Repeat after us: Football is not war

Fri, Dec 4
6:21
PM ET

When then-University of Miami tight end Kellen Winslow infamously declared himself a soldier in 2003, the sports world wagged its fingers and laughed at his lack of perspective.

Yet Oregon and Oregon State still contest a "Civil War" every year, and nary a joke is cracked -- even though Oregon's helmets evoke more Captain EO than Ulysses S. Grant.

In addition to the Civil War, other schools wage the "Holy War," the "Border War" and too many "Battles" to count. Winslow was slammed for making rash comments -- something 20-year-olds never do -- just as BYU quarterback Max Hall was for describing his hatred for the Utah program and its fans after last week's Holy War.

Since when was hatred unacceptable in war?
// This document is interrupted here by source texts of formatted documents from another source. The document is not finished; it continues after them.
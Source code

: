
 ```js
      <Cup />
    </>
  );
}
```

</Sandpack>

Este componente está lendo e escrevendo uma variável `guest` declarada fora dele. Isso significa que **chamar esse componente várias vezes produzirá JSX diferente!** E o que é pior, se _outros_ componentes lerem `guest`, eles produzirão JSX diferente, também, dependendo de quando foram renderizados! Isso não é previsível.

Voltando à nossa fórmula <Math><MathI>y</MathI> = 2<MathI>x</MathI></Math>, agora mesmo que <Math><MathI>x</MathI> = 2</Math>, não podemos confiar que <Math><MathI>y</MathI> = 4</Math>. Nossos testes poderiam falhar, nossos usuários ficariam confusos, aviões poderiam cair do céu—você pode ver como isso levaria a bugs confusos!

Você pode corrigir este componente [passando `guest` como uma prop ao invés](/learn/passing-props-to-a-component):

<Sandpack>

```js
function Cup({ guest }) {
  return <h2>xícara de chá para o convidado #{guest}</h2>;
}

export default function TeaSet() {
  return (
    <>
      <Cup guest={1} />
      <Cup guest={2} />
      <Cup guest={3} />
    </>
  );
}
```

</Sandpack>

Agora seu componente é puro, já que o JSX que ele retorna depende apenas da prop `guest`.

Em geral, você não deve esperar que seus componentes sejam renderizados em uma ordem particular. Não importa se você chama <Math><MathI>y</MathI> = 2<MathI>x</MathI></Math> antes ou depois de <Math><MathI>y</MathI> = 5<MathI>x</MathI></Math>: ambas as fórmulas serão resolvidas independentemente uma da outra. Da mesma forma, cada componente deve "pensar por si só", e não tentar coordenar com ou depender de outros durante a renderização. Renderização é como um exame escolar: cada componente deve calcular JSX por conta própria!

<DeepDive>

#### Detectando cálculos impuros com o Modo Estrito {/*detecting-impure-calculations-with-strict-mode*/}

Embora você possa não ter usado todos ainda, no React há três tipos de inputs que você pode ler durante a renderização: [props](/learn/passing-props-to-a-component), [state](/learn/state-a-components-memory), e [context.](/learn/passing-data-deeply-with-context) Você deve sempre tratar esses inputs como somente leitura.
Winslow apologized the day after his rant. "I meant no disrespect to the men and women who have served, or are currently serving, in the armed forces," he said at the time. "I cannot begin to imagine the magnitude of war or its consequences."

Six years later, Winslow's rant still sparks laughter, although rivalry games are still referred to with a straight face as "war." Hall had to apologize for his comments, which were sparked in part because his family was taunted by Utah fans about their religion. At the Holy War.

Apparently it's OK to treat football as war if your boots are in the stands, but not if your cleats are on the grass.